**** Data to examine ****
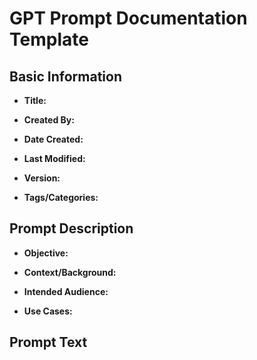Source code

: # GPT Prompt Documentation Template

## Basic Information

- **Title:**  
 

- **Created By:**  
 

- **Date Created:**  
 

- **Last Modified:**  
 

- **Version:**  
  

- **Tags/Categories:**  
 

## Prompt Description

- **Objective:**  
 

- **Context/Background:**  
 

- **Intended Audience:**  
 

- **Use Cases:**  
 

## Prompt Text

 
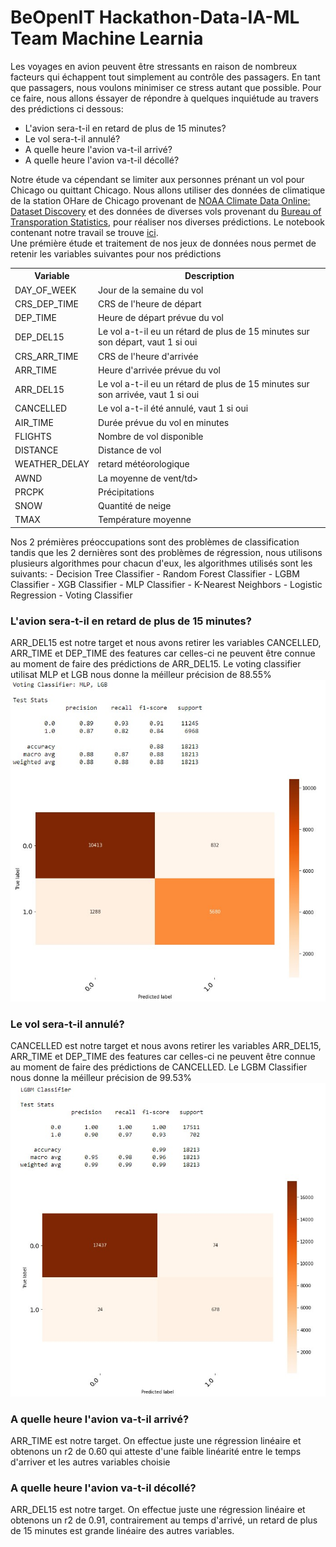 # BeOpenIT Hackathon-Data-IA-ML Team Machine Learnia
Les voyages en avion peuvent être stressants en raison de nombreux facteurs qui échappent tout simplement au contrôle des passagers. En tant que passagers, nous voulons minimiser ce stress autant que possible. Pour ce faire, nous allons éssayer de répondre à quelques inquiétude au travers des prédictions ci dessous:
- L'avion sera-t-il en retard de plus de 15 minutes?
- Le vol sera-t-il annulé?
- A quelle heure l'avion va-t-il arrivé?
- A quelle heure l'avion va-t-il décollé?

Notre étude va cépendant se limiter aux personnes prénant un vol pour Chicago ou quittant Chicago. Nous allons utiliser des données de climatique de la station OHare de Chicago provenant de [NOAA Climate Data Online: Dataset Discovery](https://www.ncdc.noaa.gov/cdo-web/datasets) et des données de diverses vols provenant du [Bureau of Transporation Statistics](http://www.transtats.bts.gov/DL_SelectFields.asp?Table_ID=236), pour réaliser nos diverses prédictions. Le notebook contenant notre travail se trouve [ici](https://github.com/Donutson/hackathon-abidjan-data-team-1/blob/main/Conseil_client.ipynb).<br>
Une prémière étude et traitement de nos jeux de données nous permet de retenir les variables suivantes pour nos prédictions
<table>
<tr>
<th>Variable</th>
<th>Description</th>
</tr>
<tr>
<td>DAY_OF_WEEK</td>
<td>Jour de la semaine du vol</td>
</tr>
<tr>
<td>CRS_DEP_TIME</td>
<td>CRS de l'heure de départ</td>
</tr>
<tr>
<td>DEP_TIME</td>
<td>Heure de départ prévue du vol</td>
</tr>
<tr>
<td>DEP_DEL15</td>
<td>Le vol a-t-il eu un rétard de plus de 15 minutes sur son départ, vaut 1 si oui</td>
</tr>
<tr>
<td>CRS_ARR_TIME</td>
<td>CRS de l'heure d'arrivée</td>
</tr>
<tr>
<td>ARR_TIME</td>
<td>Heure d'arrivée prévue du vol</td>
</tr>
<tr>
<td>ARR_DEL15</td>
<td>Le vol a-t-il eu un rétard de plus de 15 minutes sur son arrivée, vaut 1 si oui</td>
</tr>
<tr>
<td>CANCELLED</td>
<td>Le vol a-t-il été annulé, vaut 1 si oui</td>
</tr>
<tr>
<td>AIR_TIME</td>
<td>Durée prévue du vol en minutes</td>
</tr>
<tr>
<td>FLIGHTS</td>
<td>Nombre de vol disponible</td>
</tr>
<tr>
<td>DISTANCE</td>
<td>Distance de vol</td>
</tr>
<tr>
<td>WEATHER_DELAY</td>
<td>retard météorologique</td>
</tr>
<tr>
<td>AWND</td>
<td>La moyenne de vent/td>
</tr>
<tr>
<td>PRCPK</td>
<td>Précipitations</td>
</tr>
<tr>
<td>SNOW</td>
<td>Quantité de neige</td>
</tr>
<tr>
<td>TMAX</td>
<td>Température moyenne</td>
</tr>
</table>
Nos 2 prémières préoccupations sont des problèmes de classification tandis que les 2 dernières sont des problèmes de régression, nous utilisons plusieurs algorithmes pour chacun d'eux, les algorithmes utilisés sont les suivants:
- Decision Tree Classifier
- Random Forest Classifier
- LGBM Classifier
- XGB Classifier
- MLP Classifier
- K-Nearest Neighbors
- Logistic Regression
- Voting Classifier

### L'avion sera-t-il en retard de plus de 15 minutes?
ARR_DEL15 est notre target et nous avons retirer les variables CANCELLED, ARR_TIME et DEP_TIME des features car celles-ci ne peuvent être connue au moment de faire des prédictions de ARR_DEL15.
Le voting classifier utilisat MLP et LGB nous donne la méilleur précision de 88.55%
<img src="goal1.jpg">
### Le vol sera-t-il annulé?
CANCELLED est notre target et nous avons retirer les variables ARR_DEL15, ARR_TIME et DEP_TIME des features car celles-ci ne peuvent être connue au moment de faire des prédictions de CANCELLED.
Le LGBM Classifier nous donne la méilleur précision de 99.53%
<img src="goal2.jpg">
### A quelle heure l'avion va-t-il arrivé?
ARR_TIME est notre target. On effectue juste une régression linéaire et obtenons un r2 de 0.60 qui atteste d'une faible linéarité entre le temps d'arriver et les autres variables choisie
### A quelle heure l'avion va-t-il décollé?
ARR_DEL15 est notre target. On effectue juste une régression linéaire et obtenons un r2 de 0.91, contrairement au temps d'arrivé, un retard de plus de 15 minutes est grande linéaire des autres variables.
****
Print each record exactly as it stands, omitting the pictures.

Source code

: # GPT Prompt Documentation Template

## Basic Information

- **Title:**  
 

- **Created By:**  
 

- **Date Created:**  
 

- **Last Modified:**  
 

- **Version:**  
  

- **Tags/Categories:**  
 

## Prompt Description

- **Objective:**  
 

- **Context/Background:**  
 

- **Intended Audience:**  
 

- **Use Cases:**  
 

## Prompt Text

 
 # BeOpenIT Hackathon-Data-IA-ML Team Machine Learnia
Les voyages en avion peuvent être stressants en raison de nombreux facteurs qui échappent tout simplement au contrôle des passagers. En tant que passagers, nous voulons minimiser ce stress autant que possible. Pour ce faire, nous allons éssayer de répondre à quelques inquiétude au travers des prédictions ci dessous:
- L'avion sera-t-il en retard de plus de 15 minutes?
- Le vol sera-t-il annulé?
- A quelle heure l'avion va-t-il arrivé?
- A quelle heure l'avion va-t-il décollé?

Notre étude va cépendant se limiter aux personnes prénant un vol pour Chicago ou quittant Chicago. Nous allons utiliser des données de climatique de la station OHare de Chicago provenant de [NOAA Climate Data Online: Dataset Discovery](https://www.ncdc.noaa.gov/cdo-web/datasets) et des données de diverses vols provenant du [Bureau of Transporation Statistics](http://www.transtats.bts.gov/DL_SelectFields.asp?Table_ID=236), pour réaliser nos diverses prédictions. Le notebook contenant notre travail se trouve [ici](https://github.com/Donutson/hackathon-abidjan-data-team-1/blob/main/Conseil_client.ipynb).<br>
Une prémière étude et traitement de nos jeux de données nous permet de retenir les variables suivantes pour nos prédictions
<table>
<tr>
<th>Variable</th>
<th>Description</th>
</tr>
<tr>
<td>DAY_OF_WEEK</td>
<td>Jour de la semaine du vol</td>
</tr>
<tr>
<td>CRS_DEP_TIME</td>
<td>CRS de l'heure de départ</td>
</tr>
<tr>
<td>DEP_TIME</td>
<td>Heure de départ prévue du vol</td>
</tr>
<tr>
<td>DEP_DEL15</td>
<td>Le vol a-t-il eu un rétard de plus de 15 minutes sur son départ, vaut 1 si oui</td>
</tr>
<tr>
<td>CRS_ARR_TIME</td>
<td>CRS de l'heure d'arrivée</td>
</tr>
<tr>
<td>ARR_TIME</td>
<td>Heure d'arrivée prévue du vol</td>
</tr>
<tr>
<td>ARR_DEL15</td>
<td>Le vol a-t-il eu un rétard de plus de 15 minutes sur son arrivée, vaut 1 si oui</td>
</tr>
<tr>
<td>CANCELLED</td>
<td>Le vol a-t-il été annulé, vaut 1 si oui</td>
</tr>
<tr>
<td>AIR_TIME</td>
<td>Durée prévue du vol en minutes</td>
</tr>
<tr>
<td>FLIGHTS</td>
<td>Nombre de vol disponible</td>
</tr>
<tr>
<td>DISTANCE</td>
<td>Distance de vol</td>
</tr>
<tr>
<td>WEATHER_DELAY</td>
<td>retard météorologique</td>
</tr>
<tr>
<td>AWND</td>
<td>La moyenne de vent/td>
</tr>
<tr>
<td>PRCPK</td>
<td>Précipitations</td>
</tr>
<tr>
<td>SNOW</td>
<td>Quantité de neige</td>
</tr>
<tr>
<td>TMAX</td>
<td>Température moyenne</td>
</tr>
</table>
Nos 2 prémières préoccupations sont des problèmes de classification tandis que les 2 dernières sont des problèmes de régression, nous utilisons plusieurs algorithmes pour chacun d'eux, les algorithmes utilisés sont les suivants:
- Decision Tree Classifier
- Random Forest Classifier
- LGBM Classifier
- XGB Classifier
- MLP Classifier
- K-Nearest Neighbors
- Logistic Regression
- Voting Classifier

### L'avion sera-t-il en retard de plus de 15 minutes?
ARR_DEL15 est notre target et nous avons retirer les variables CANCELLED, ARR_TIME et DEP_TIME des features car celles-ci ne peuvent être connue au moment de faire des prédictions de ARR_DEL15.
Le voting classifier utilisat MLP et LGB nous donne la méilleur précision de 88.55%
<img src="goal1.jpg">
### Le vol sera-t-il annulé?
CANCELLED est notre target et nous avons retirer les variables ARR_DEL15, ARR_TIME et DEP_TIME des features car celles-ci ne peuvent être connue au moment de faire des prédictions de CANCELLED.
Le LGBM Classifier nous donne la méilleur précision de 99.53%
<img src="goal2.jpg">
### A quelle heure l'avion va-t-il arrivé?
ARR_TIME est notre target. On effectue juste une régression linéaire et obtenons un r2 de 0.60 qui atteste d'une faible linéarité entre le temps d'arriver et les autres variables choisie
### A quelle heure l'avion va-t-il décollé?
ARR_DEL15 est notre target. On effectue juste une régression linéaire et obtenons un r2 de 0.91, contrairement au temps d'arrivé, un retard de plus de 15 minutes est grande linéaire des autres variables.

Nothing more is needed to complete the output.